A Hopkins County Jury found Chad Alan Cappiello guilty on two counts of Theft of Property more than $1,500 but less than $20,000 Tuesday afternoon. Final arguments were made beginning at 12:30 p.m. Tuesday. The verdict was rendered around 3 p.m.
Cappiello, a remodel/repair contractor who also uses the alias Chad Russell was not facing his first day in court for an offense related to this type of theft. A witness from each of three other instances that have gone to court in Texas counties were called to testify in this case. There had been other arrests as well.
Cappiello spent a year in jail in Lonoke County, Arkansas and from there went to Harris County Texas and then to Bell County Texas. Cappiello still has pending felony theft charges in Jasper and Gatesville (Coryell County) and he is currently on felony probation for theft in Temple. In 2000, the defendant went to prison for felony theft and possession of cocaine. He was convicted of misdemeanor theft in Houston in August 2015. He was previously on felony probation for Securing Execution of a Document By Deception in Robertson County, Texas. He was also previously on felony probation for felony theft in Leon County, Texas.
Cappiello will be sentenced by Judge Eddie Northcutt on May 24 at 1:30 p.m. The range of punishment for this offense is up to two years in state jail, which is typically served day-for-day. He is also eligible for up to five years of probation and a fine of up to $10,000. Judge Eddie Northcutt released the defendant on bond until the date of sentencing.

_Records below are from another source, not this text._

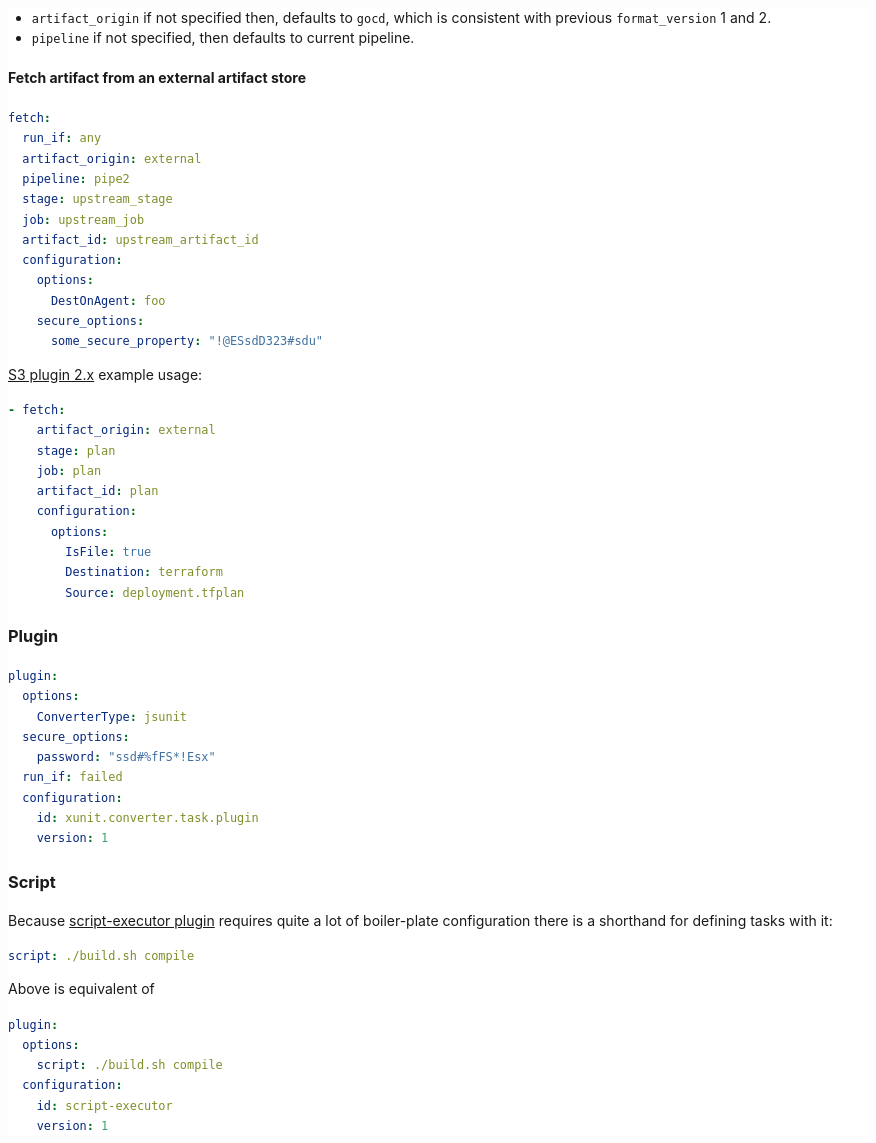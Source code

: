  * `artifact_origin` if not specified then, defaults to `gocd`, which is consistent with previous `format_version` 1 and 2.
 * `pipeline` if not specified, then defaults to current pipeline.

#### Fetch artifact from an external artifact store

```yaml
fetch:
  run_if: any
  artifact_origin: external
  pipeline: pipe2
  stage: upstream_stage
  job: upstream_job
  artifact_id: upstream_artifact_id
  configuration:
    options:
      DestOnAgent: foo
    secure_options:
      some_secure_property: "!@ESsdD323#sdu"
```

[S3 plugin 2.x](https://github.com/Diogomrol/gocd-s3-artifact-plugin) example usage:
```yaml
- fetch:
    artifact_origin: external
    stage: plan
    job: plan
    artifact_id: plan
    configuration:
      options:
        IsFile: true
        Destination: terraform
        Source: deployment.tfplan
```

### Plugin

```yaml
plugin:
  options:
    ConverterType: jsunit
  secure_options:
    password: "ssd#%fFS*!Esx"
  run_if: failed
  configuration:
    id: xunit.converter.task.plugin
    version: 1
```

### Script

Because [script-executor plugin](https://github.com/gocd-contrib/script-executor-task)
requires quite a lot of boiler-plate configuration
there is a shorthand for defining tasks with it:
```yaml
script: ./build.sh compile
```
Above is equivalent of
```yaml
plugin:
  options:
    script: ./build.sh compile
  configuration:
    id: script-executor
    version: 1
```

Assistant District Attorney Clay Harrison stated, “People like Mr. Cappiello have been emboldened by years of outmaneuvering law enforcement, evading justice, and receiving soft probation sentences. This week, a Hopkins County jury sent a clear message to folks like him that in this community, theft is still theft. The State will be arguing for the maximum punishment at Mr. Cappiello’s sentencing on May 24.”
Tuesday morning, Texas Ranger Jason Bobo, Company F Central Texas, was called to prove intent in the case. Ranger Bobo had investigated Cappiello regarding one of Cappiello’s thefts in Gatesville, Texas. A roof repair was promised when $5,000 in cash was paid to Cappiello and the remainder of the project was financed. The Ranger stated that no work had been performed and that in the investigation he found a number of phone numbers that changed consistently, the failure to provide a true address, and the use of lease or rental vehicles by Cappiello.
In opening remarks Monday morning, Assistant District Attorney Clay Harrison noted that Cappiello changed his name from Chad Russell to Chadley Cappiello and then then Chad Cappiello over the past 23 years. However, he uses both the last name Russell and Cappiello as it suits the opportunity to defraud individuals of money in remodeling and/or repair schemes. His current wife Kristi Cappiello also uses her maiden name as a telemarketer for their business ventures. Harrison pointed out that when anyone attempted to find the location of the business, they were unable to locate the Cappiellos’ due to masking websites, email origination, and the use of cell phones. He stated that attempts to go to addresses listed for the company were fruitless. Even the managers or owners of the buildings where their listed address would take the individual seeking to get a refund for work had no knowledge of the business.
An internet search performed by KSST News shows shows Cappiello has been charged in several counties on similar charges. Cappiello has operated in various areas of the state and has been charged in several counties, some without success for the prosecution. The local case focuses on charges filed and an indictment rendered by a Hopkins County Grand Jury regarding the theft of property, to be exact, money paid for work never completed in a home remodel in Como.